Une formation expérientielle

En lien avec ces conceptions de l’entretien, et les compétences qu’elles supposent, nous proposons une méthodologie de formation.

La formation se centre sur la personne du conseiller en relation avec le sujet. Le conseiller est efficace lorsque le modèle utilisé, les techniques et les caractéristiques relationnelles font sens, ensemble. En formation, il est essentiel de se centrer sur la personne du conseiller et sa manière de s’approprier technique et théorie.

Au cœur de cette formation : des mises en situations

Chaque participant est tour à tour conseiller, consultant, observateur.

Il n’y a pas de jeux de rôles : les entretiens portent sur des difficultés réelles choisies par chaque stagiaire dans sa pratique professionnelle.

Après chaque mise en situation, le conseiller bénéficie d'un temps de supervision.

Le conseiller, à l'aide de grilles d'analyse, retravaille individuellement l'enregistrement de son l'entretien.

La posture du consultant donne lieu à des apprentissages importants : il adresse une demande réelle, l’explicite à un conseiller en espérant être entendu, compris, aidé. Ce vécu, crée une expérience qui sensibilise aux personnes que l’on reçoit ensuite.

Un autre point clef : l’entretien de feedback

C’est une forme de supervision. Le « feedback » porte sur l’entretien qu’a mené le conseiller afin de l’aider à nommer et comprendre sa manière de faire. C’est aussi un moment où le conseiller va s’enrichir du retour de son consultant, et des observateurs, ce qu’il n’a pas dans la pratique réelle.
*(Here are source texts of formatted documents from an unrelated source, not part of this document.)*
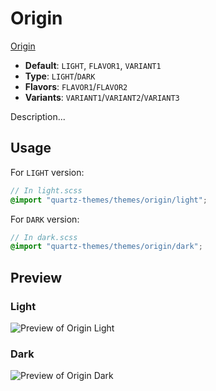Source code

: # Origin

[Origin](https://github.com/Bluemoondragon07)

- **Default**: `LIGHT`, `FLAVOR1`, `VARIANT1`
- **Type**: `LIGHT`/`DARK`
- **Flavors**: `FLAVOR1`/`FLAVOR2`
- **Variants**: `VARIANT1`/`VARIANT2`/`VARIANT3`

Description...

## Usage

For `LIGHT` version:

```scss
// In light.scss
@import "quartz-themes/themes/origin/light";
```

For `DARK` version:

```scss
// In dark.scss
@import "quartz-themes/themes/origin/dark";
```

## Preview

### Light

![Preview of Origin Light](preview-light.png)

### Dark

![Preview of Origin Dark](preview-dark.png)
La diversité des positionnements du stagiaire (conseiller, consultant, observateur) facilite l’apprentissage intégratif et impulse l’émergence de nouvelles compétences par une meilleure compréhension de soi dans les trois postures.

 

La supervision

 

L’entretien de feedback, utilisé en formation, est une supervision basée sur une expérience vécue par plusieurs personnes. Sa spécificité permet un travail sur le croisement des subjectivités.

L’autosupervision est une démarche réflexive d’auto-évaluation : au cours des formations, les conseillers acquièrent des repères et des outils pour analyser leur pratique.

La supervision qui reste indispensable, se fait à partir d’une difficulté apportée par le conseiller dans l’après coup.

Les enjeux consistent à :

nommer ses attitudes et comportements en entretien et mieux comprendre comment ils s’ancrent dans l’histoire personnelle.

repérer ses ressources et ses limites, repérer sa manière de se réguler.

arriver à préciser des pistes de travail prenant en compte les ressources du conseiller, la relation au consultant et le contexte, pour développer sa professionnalité.

Ainsi, un travail dans l’après coup, fait d’allers-retours entre autosupervision et supervision, permet au professionnel de développer la « conscience réflexive de soi en relation » afin « d’utiliser » au mieux qui il est dans l’accompagnement du consultant. Il ne s’agit pas de tout changer mais de mieux s’utiliser en tenant compte de « l’impossibilité de se défaire de soi ».